Anna Svesova, directrice de l'hôpital de Trostraniets, dans les sous-sols du bâtiment. Ukraine. 2023.
 © Nuria Lopez Torres
Anna Svesova, directrice de l'hôpital de Trostraniets, dans les sous-sols du bâtiment. Ukraine. 2023. © Nuria Lopez Torres

« Durant la première phase de la guerre, les médecins et les psychologues ukrainiens travaillaient jusqu'à l'épuisement. Personne ne pensait aux effets de la guerre sur la santé mentale. C'est pour cela que MSF a ouvert son projet de soutien psychologique au personnel médical », explique Alisa Kushnirova, qui supervise une équipe de psychologues MSF travaillant dans les régions de Kherson, Mykolaïv et Kirovohrad. 

Les équipes MSF ont organisé des séances de groupe et des séances individuelles pour aider ces professionnels à développer des mécanismes de récupération et de repos, à gérer leurs préoccupations personnelles et, surtout, à apprendre à exprimer leurs émotions, parfois vives en raison des cas auxquels ils sont confrontés.  
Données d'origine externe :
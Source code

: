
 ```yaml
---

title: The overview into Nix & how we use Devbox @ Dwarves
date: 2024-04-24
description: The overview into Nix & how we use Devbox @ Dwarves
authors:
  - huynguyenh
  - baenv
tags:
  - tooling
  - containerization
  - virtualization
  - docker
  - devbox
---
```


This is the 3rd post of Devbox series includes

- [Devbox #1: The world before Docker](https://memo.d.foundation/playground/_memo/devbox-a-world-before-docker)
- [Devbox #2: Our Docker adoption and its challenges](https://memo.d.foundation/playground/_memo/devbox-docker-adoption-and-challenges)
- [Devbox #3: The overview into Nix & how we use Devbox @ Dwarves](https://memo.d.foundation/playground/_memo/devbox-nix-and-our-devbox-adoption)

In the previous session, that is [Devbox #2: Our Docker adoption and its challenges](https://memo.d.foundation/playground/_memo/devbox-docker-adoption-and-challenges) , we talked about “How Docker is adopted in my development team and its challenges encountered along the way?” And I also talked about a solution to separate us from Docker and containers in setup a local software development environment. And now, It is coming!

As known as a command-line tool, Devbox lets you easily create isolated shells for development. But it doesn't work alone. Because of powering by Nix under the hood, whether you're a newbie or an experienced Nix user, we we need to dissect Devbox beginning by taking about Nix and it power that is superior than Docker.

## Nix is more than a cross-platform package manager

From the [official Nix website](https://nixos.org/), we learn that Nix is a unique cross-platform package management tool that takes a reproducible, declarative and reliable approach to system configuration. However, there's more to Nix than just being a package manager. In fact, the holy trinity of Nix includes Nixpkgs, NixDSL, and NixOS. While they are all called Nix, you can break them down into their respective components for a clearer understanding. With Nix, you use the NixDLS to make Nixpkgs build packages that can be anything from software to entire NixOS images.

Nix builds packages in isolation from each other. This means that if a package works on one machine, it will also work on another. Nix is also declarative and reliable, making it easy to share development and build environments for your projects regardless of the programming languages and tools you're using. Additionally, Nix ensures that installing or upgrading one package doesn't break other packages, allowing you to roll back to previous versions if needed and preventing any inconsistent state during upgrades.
Souvent, les patients que les équipes MSF rencontrent placent la santé mentale derrière des priorités matérielles comme l’accès à l’eau potable ou à la nourriture. Pourtant, une souffrance psychologique peut être la source d’une détérioration de l’état physique des personnes concernées, et peut par exemple conduire à l’aggravation de problème cardiovasculaire.  

Lors de leurs cliniques mobiles, déployées notamment dans des villages isolés, les psychologues MSF doivent fréquemment expliquer aux patients l'importance de la santé mentale et son impact sur leur qualité de vie. Ils conseillent aussi les patients sur la façon d'améliorer la qualité de leur sommeil ou la façon de gérer l'anxiété et la tension. 

Anna Svesova, directrice de l'hôpital de Trostraniets, accompagnée d'un membre des équipes MSF. Ukraine. 2023.
 © Nuria Lopez Torres
Anna Svesova, directrice de l'hôpital de Trostraniets, accompagnée d'un membre des équipes MSF. Ukraine. 2023. © Nuria Lopez Torres

Il existe cependant des cas plus complexes qui nécessitent un travail de long terme. Par exemple, les psychologues de MSF ont apporté un soutien psychologique aux survivants d'une attaque de missile russe* contre le village de Hroza, dans l'est de l'Ukraine, qui a causé le décès de plus de 50 personnes au début du mois d’octobre 2023.  

« Après que les blessés de cette attaque ont été transportés à l'hôpital, nos psychologues ont travaillé avec eux. Il y avait six personnes gravement blessées : certaines à la tête, avec des troubles de l'activité cérébrale et de la parole. Elles ont toutes perdu une partie de leur famille et ce village de quelque 300 habitants a été gravement traumatisé. Certains ont perdu un proche, d’autre deux et certains jusqu’à 15, témoigne Victoria Lepekha, responsable santé mentale chez MSF. Nous avons réalisé un travail minutieux avec des personnes qui vivent un deuil aigu. » 

Un soutien de long terme est essentiel au rétablissement des patients qui vivent la perte d’un proche. Dans la région de Kharkiv, par exemple, MSF a dispensé, sur demande, des conseils de groupe aux femmes qui avaient perdu leur mari ou leur fils au front. Ce groupe de sept femmes s’est réuni au moins dix fois depuis août 2023 pour discuter de leurs expériences et de leurs souffrances. 

Après 10 années de guerre dans la région, et une escalade du conflit qui a décuplé les violences que subissent les habitants de l’est de l’Ukraine, l’accès à des soins de santé mentale est un élément clé essentiel de la prise en charge humanitaire et médicale. À Vinnytsia, MFS propose également une prise en charge dédiée aux personnes présentant des symptômes de stress post-traumatique liés à la guerre.